At 02:18 PM 10/2/2008, Joe Touch wrote:
First, I don't agree with this document's recommendation in section
7.3.1.
TCP's current definition of a connection is:
local IP address
remote IP address
local port
remote port
protocol (e.g., TCP)
I don't agree that treating each sensitivity level as a separate
virtual
network (Sec 3 of this ID) is the appropriate analogy. If that were
the
case, we'd need to redefine every Internet protocol to understand the
pair [address, sensitivity level] as an identifier, and that is not
realistic.
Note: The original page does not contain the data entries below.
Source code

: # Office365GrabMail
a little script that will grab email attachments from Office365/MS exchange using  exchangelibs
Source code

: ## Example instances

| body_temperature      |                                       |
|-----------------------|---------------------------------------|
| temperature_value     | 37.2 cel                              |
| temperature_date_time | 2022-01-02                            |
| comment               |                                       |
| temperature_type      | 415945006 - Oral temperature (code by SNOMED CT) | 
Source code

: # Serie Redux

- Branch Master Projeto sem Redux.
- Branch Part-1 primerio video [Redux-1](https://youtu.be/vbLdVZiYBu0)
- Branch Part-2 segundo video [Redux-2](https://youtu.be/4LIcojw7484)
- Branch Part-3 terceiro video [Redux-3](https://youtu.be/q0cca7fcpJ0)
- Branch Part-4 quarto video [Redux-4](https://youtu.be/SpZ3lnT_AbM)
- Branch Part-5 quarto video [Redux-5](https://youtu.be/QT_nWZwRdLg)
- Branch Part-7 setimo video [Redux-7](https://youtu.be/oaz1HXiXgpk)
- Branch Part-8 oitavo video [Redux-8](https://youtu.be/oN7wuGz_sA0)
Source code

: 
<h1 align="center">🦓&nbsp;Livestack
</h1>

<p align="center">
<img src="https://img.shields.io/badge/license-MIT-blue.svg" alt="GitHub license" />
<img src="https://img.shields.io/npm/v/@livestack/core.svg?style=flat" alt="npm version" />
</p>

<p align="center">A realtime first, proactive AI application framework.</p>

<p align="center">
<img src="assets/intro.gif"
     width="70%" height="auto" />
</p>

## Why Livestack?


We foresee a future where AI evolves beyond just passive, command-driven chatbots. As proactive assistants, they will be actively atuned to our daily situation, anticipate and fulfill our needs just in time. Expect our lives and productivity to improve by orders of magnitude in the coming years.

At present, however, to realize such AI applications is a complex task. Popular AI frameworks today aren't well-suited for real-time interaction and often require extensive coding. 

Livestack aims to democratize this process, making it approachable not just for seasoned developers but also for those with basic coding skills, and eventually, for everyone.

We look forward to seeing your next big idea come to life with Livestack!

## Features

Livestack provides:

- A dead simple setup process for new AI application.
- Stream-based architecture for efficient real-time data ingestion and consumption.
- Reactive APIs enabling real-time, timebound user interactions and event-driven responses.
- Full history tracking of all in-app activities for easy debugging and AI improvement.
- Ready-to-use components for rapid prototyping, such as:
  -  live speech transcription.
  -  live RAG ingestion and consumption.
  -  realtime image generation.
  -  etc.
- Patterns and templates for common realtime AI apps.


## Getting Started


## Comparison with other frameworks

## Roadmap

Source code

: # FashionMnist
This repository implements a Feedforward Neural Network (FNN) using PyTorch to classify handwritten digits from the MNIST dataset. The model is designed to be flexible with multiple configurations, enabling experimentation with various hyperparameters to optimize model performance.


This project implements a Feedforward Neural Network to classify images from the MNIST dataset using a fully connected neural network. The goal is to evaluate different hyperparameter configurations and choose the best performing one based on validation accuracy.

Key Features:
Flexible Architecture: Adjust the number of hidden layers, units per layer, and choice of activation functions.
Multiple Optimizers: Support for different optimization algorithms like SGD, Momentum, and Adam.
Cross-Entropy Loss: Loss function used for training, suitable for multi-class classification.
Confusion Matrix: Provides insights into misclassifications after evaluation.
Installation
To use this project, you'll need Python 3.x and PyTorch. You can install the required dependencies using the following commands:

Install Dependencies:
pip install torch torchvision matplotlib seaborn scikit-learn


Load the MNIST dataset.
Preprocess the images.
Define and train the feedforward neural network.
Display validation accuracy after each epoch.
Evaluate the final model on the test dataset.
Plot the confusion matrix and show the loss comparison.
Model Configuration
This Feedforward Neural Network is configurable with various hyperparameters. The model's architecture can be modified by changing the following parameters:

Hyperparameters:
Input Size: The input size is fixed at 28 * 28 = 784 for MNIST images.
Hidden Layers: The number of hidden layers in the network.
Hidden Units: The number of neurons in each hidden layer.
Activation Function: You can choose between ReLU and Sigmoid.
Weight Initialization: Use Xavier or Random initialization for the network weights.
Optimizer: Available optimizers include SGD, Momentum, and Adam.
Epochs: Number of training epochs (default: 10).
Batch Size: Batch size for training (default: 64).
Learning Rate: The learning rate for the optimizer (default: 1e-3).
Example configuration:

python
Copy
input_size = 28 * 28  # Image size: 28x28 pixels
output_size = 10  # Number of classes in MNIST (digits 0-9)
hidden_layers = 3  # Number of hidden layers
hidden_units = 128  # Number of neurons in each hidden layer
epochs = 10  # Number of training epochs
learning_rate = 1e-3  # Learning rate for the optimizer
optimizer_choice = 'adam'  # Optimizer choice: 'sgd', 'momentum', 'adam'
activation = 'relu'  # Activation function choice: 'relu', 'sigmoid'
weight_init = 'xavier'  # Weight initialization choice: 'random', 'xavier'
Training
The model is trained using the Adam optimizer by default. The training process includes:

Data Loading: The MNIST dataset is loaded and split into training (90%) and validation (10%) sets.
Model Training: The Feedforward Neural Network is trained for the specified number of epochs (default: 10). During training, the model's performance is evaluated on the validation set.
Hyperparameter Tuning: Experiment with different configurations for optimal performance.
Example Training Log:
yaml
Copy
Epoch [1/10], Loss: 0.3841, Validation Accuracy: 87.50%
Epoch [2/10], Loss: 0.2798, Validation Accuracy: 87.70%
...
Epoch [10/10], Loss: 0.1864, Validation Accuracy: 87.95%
Further, if we did need to do such an extension, there are
other equally (or arguably more) worthy candidates, notably VPN-ID.
The issue isn't so much the network, but how the host views it and
deals with resources that might otherwise be in multiple sensitivity
domains.
Consider a multi-level host that runs at both SECRET and TOP
SECRET. Consider that it wants to run some protocol to send and
receive data from other hosts, some multi level, some single level
SECRET and some single level TOP SECRET.
A single level process at TOP SECRET does a passive open of the port
(call it 666) and waits for connections.
A second single level process at SECRET also attempts to do a
passive open to the same port - but gets blocked because the port
resource is being held by the TOP SECRET process. The SECRET
process now has one bit of information about the TOP SECRET part of
the host. By grabbing and releasing port resources, the TS process
can signal data to processes at lower security levels.
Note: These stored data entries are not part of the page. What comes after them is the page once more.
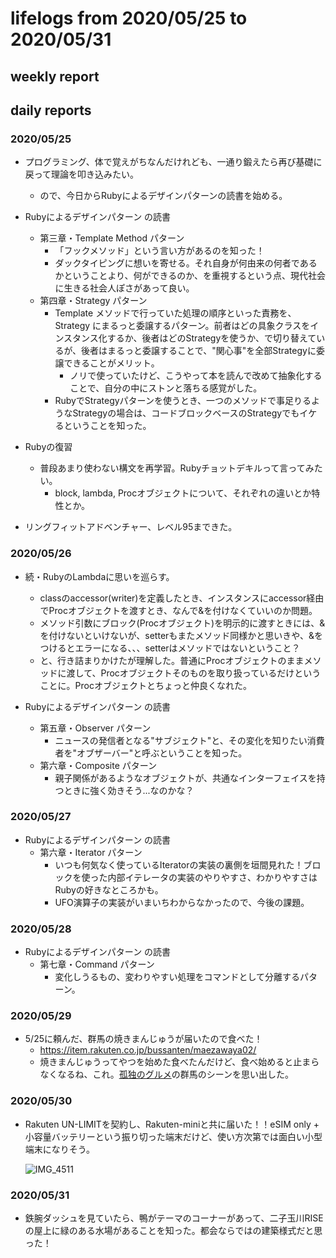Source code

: # lifelogs from 2020/05/25 to 2020/05/31

## weekly report

## daily reports

### 2020/05/25

* プログラミング、体で覚えがちなんだけれども、一通り鍛えたら再び基礎に戻って理論を叩き込みたい。
  * ので、今日からRubyによるデザインパターンの読書を始める。

* Rubyによるデザインパターン の読書
  * 第三章・Template Method パターン
    * 「フックメソッド」という言い方があるのを知った！
    * ダックタイピングに想いを寄せる。それ自身が何由来の何者であるかということより、何ができるのか、を重視するという点、現代社会に生きる社会人ぽさがあって良い。
  * 第四章・Strategy パターン
    * Template メソッドで行っていた処理の順序といった責務を、Strategy にまるっと委譲するパターン。前者はどの具象クラスをインスタンス化するか、後者はどのStrategyを使うか、で切り替えているが、後者はまるっと委譲することで、"関心事"を全部Strategyに委譲できることがメリット。
      * ノリで使っていたけど、こうやって本を読んで改めて抽象化することで、自分の中にストンと落ちる感覚がした。
    * RubyでStrategyパターンを使うとき、一つのメソッドで事足りるようなStrategyの場合は、コードブロックベースのStrategyでもイケるということを知った。

* Rubyの復習
  * 普段あまり使わない構文を再学習。Rubyチョットデキルって言ってみたい。
    * block, lambda, Procオブジェクトについて、それぞれの違いとか特性とか。

* リングフィットアドベンチャー、レベル95まできた。

### 2020/05/26

* 続・RubyのLambdaに思いを巡らす。
  * classのaccessor(writer)を定義したとき、インスタンスにaccessor経由でProcオブジェクトを渡すとき、なんで&を付けなくていいのか問題。
  * メソッド引数にブロック(Procオブジェクト)を明示的に渡すときには、&を付けないといけないが、setterもまたメソッド同様かと思いきや、&をつけるとエラーになる、、、setterはメソッドではないということ？
  * と、行き詰まりかけたが理解した。普通にProcオブジェクトのままメソッドに渡して、Procオブジェクトそのものを取り扱っているだけということに。Procオブジェクトとちょっと仲良くなれた。

* Rubyによるデザインパターン の読書
  * 第五章・Observer パターン
    * ニュースの発信者となる"サブジェクト"と、その変化を知りたい消費者を"オブザーバー"と呼ぶということを知った。
  * 第六章・Composite パターン
    * 親子関係があるようなオブジェクトが、共通なインターフェイスを持つときに強く効きそう...なのかな？

### 2020/05/27

* Rubyによるデザインパターン の読書
  * 第六章・Iterator パターン
    * いつも何気なく使っているIteratorの実装の裏側を垣間見れた！ブロックを使った内部イテレータの実装のやりやすさ、わかりやすさはRubyの好きなところかも。
    * UFO演算子の実装がいまいちわからなかったので、今後の課題。

### 2020/05/28

* Rubyによるデザインパターン の読書
  * 第七章・Command パターン
    * 変化しうるもの、変わりやすい処理をコマンドとして分離するパターン。

### 2020/05/29

* 5/25に頼んだ、群馬の焼きまんじゅうが届いたので食べた！
  * https://item.rakuten.co.jp/bussanten/maezawaya02/
  * 焼きまんじゅうってやつを始めた食べたんだけど、食べ始めると止まらなくなるね、これ。[孤独のグルメ](https://www.amazon.co.jp/dp/B008ODF84I/)の群馬のシーンを思い出した。

### 2020/05/30

* Rakuten UN-LIMITを契約し、Rakuten-miniと共に届いた！！eSIM only + 小容量バッテリーという振り切った端末だけど、使い方次第では面白い小型端末になりそう。

  ![IMG_4511](https://user-images.githubusercontent.com/10176164/83390095-3a309480-a42c-11ea-9c54-acd200f3d79b.jpg)

### 2020/05/31

* 鉄腕ダッシュを見ていたら、鴨がテーマのコーナーがあって、二子玉川RISEの屋上に緑のある水場があることを知った。都会ならではの建築様式だと思った！

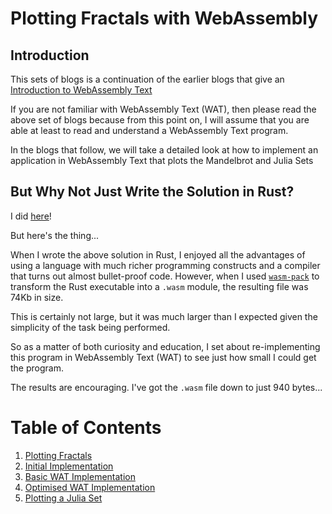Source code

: # Plotting Fractals with WebAssembly

## Introduction

This sets of blogs is a continuation of the earlier blogs that give an [Introduction to WebAssembly Text](https://awesome.red-badger.com/chriswhealy/Introduction%20to%20WebAssembly%20Text/)

If you are not familiar with WebAssembly Text (WAT), then please read the above set of blogs because from this point on, I will assume that you are able at least to read and understand a WebAssembly Text program.

In the blogs that follow, we will take a detailed look at how to implement an application in WebAssembly Text that plots the Mandelbrot and Julia Sets

## But Why Not Just Write the Solution in Rust?

I did [here](https://github.com/ChrisWhealy/fractal_explorer)!

But here's the thing...

When I wrote the above solution in Rust, I enjoyed all the advantages of using a language with much richer programming constructs and a compiler that turns out almost bullet-proof code.  However, when I used [`wasm-pack`](https://rustwasm.github.io/wasm-pack/installer/) to transform the Rust executable into a `.wasm` module, the resulting file was 74Kb in size.

This is certainly not large, but it was much larger than I expected given the simplicity of the task being performed.

So as a matter of both curiosity and education, I set about re-implementing this program in WebAssembly Text (WAT) to see just how small I could get the program.

The results are encouraging.  I've got the `.wasm` file down to just 940 bytes...

# Table of Contents
1. [Plotting Fractals](./01%20Plotting%20Fractals/README.md)
1. [Initial Implementation](./02%20Initial%20Implementation/README.md)
1. [Basic WAT Implementation](./03%20WAT%20Basic%20Implementation/README.md)
1. [Optimised WAT Implementation](./04%20WAT%20Optimised%20Implementation/README.md)
1. [Plotting a Julia Set](./05%20MB%20Julia%20Set/README.md)





























[^1]: Please note: there is no space between the words "Web" and "Assembly"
In 1987 I used a rough analog of the old 1822 protocol using TCP
ports to build a fairly fast covert channel between two processes at
different security levels on the same host.
The fix was to virtualize TCP so that there was a complete set of
TCP ports per distinct security domain.
You could try doing this by writing the processes as multi-level,
but that means you can't use off the shelf code for things like a
mail server that only wants to handle mail of a specific security
level.
Mostly, this only applies to protocols just above IP which have
distinguishable host resources. In other words, TCP, UDP and their
ilk.
I.e., I don't think this needs to update 793 - it needs to redefine
the
Internet architecture in places like 1122, 1123, and 1812, and flow
down
through all protocols they impact to make this sort of change, and I
don't see a reason to do so solely for this issue.
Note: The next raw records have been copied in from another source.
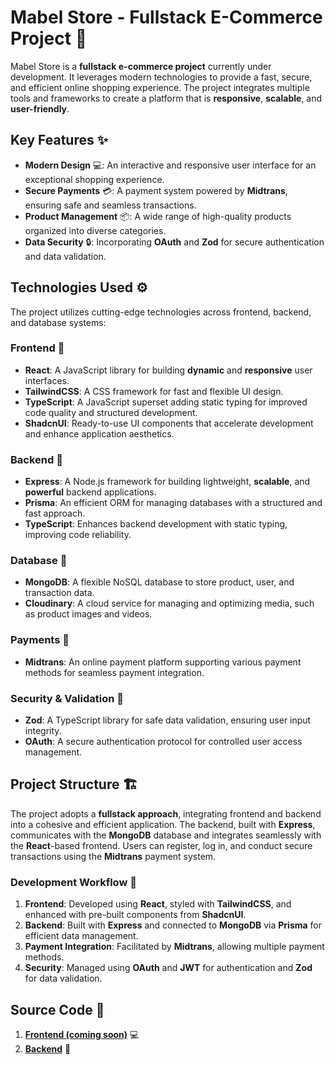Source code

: # **Mabel Store - Fullstack E-Commerce Project 🛒**
Mabel Store is a **fullstack e-commerce project** currently under development. It leverages modern technologies to provide a fast, secure, and efficient online shopping experience. The project integrates multiple tools and frameworks to create a platform that is **responsive**, **scalable**, and **user-friendly**.
## **Key Features** ✨
- **Modern Design** 💻: An interactive and responsive user interface for an exceptional shopping experience.
- **Secure Payments** 💳: A payment system powered by **Midtrans**, ensuring safe and seamless transactions.
- **Product Management** 📦: A wide range of high-quality products organized into diverse categories.
- **Data Security** 🔒: Incorporating **OAuth** and **Zod** for secure authentication and data validation.
## **Technologies Used** ⚙️
The project utilizes cutting-edge technologies across frontend, backend, and database systems:
### **Frontend** 🚀
- **React**: A JavaScript library for building **dynamic** and **responsive** user interfaces.
- **TailwindCSS**: A CSS framework for fast and flexible UI design.
- **TypeScript**: A JavaScript superset adding static typing for improved code quality and structured development.
- **ShadcnUI**: Ready-to-use UI components that accelerate development and enhance application aesthetics.
### **Backend** 🔧
- **Express**: A Node.js framework for building lightweight, **scalable**, and **powerful** backend applications.
- **Prisma**: An efficient ORM for managing databases with a structured and fast approach.
- **TypeScript**: Enhances backend development with static typing, improving code reliability.
### **Database** 💾
- **MongoDB**: A flexible NoSQL database to store product, user, and transaction data.
- **Cloudinary**: A cloud service for managing and optimizing media, such as product images and videos.
### **Payments** 💸
- **Midtrans**: An online payment platform supporting various payment methods for seamless payment integration.
### **Security & Validation** 🔐
- **Zod**: A TypeScript library for safe data validation, ensuring user input integrity.
- **OAuth**: A secure authentication protocol for controlled user access management.
## **Project Structure** 🏗️
The project adopts a **fullstack approach**, integrating frontend and backend into a cohesive and efficient application. The backend, built with **Express**, communicates with the **MongoDB** database and integrates seamlessly with the **React**-based frontend. Users can register, log in, and conduct secure transactions using the **Midtrans** payment system.
### **Development Workflow** 🔄
1. **Frontend**: Developed using **React**, styled with **TailwindCSS**, and enhanced with pre-built components from **ShadcnUI**.
2. **Backend**: Built with **Express** and connected to **MongoDB** via **Prisma** for efficient data management.
3. **Payment Integration**: Facilitated by **Midtrans**, allowing multiple payment methods.
4. **Security**: Managed using **OAuth** and **JWT** for authentication and **Zod** for data validation.
## **Source Code** 🔗
1. **[Frontend (coming soon)]()** 💻  
2. **[Backend](https://github.com/denisetiya/mabel-store-api.git)** 🔧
Overall, I see no reason why 793's current rules aren't sufficient to
emulate the desirable separation of sensitivity levels without
extending
this to true virtualization. I.e., the current rule (in 793, sec 3.6,
paraphrased):
- match the levels proposed by both ends of the connection
where there is a mismatch, terminate the connection
I.e., I don't see how to extend TCP to support concurrent connections
with matching connection identifiers on different sensitivity levels
without rearchitecting the entire Internet. AFAICT, it's sufficient
to
allow each TCP connection to have exactly one sensitivity level, as
is
already currently required.
Not quite the point. If you have a single level process reserving a
TCP port, then the port has sensitivity level of the process. If
you have a multi-level process reserving a port then the port can
have one, some or all of the sensitivity levels of the process.
Each instantiation of a connection does have one and only one
sensitivity level.
The changes don't have to happen on the entire internet, just those
hosts and routers that are CIPSO aware AND multi-level. If the host
is CIPSO aware (or for that matter IPSO aware), but not multi-level,
it's just looking for the specific label and doesn't have to deal
with the multiple virtual network cruft.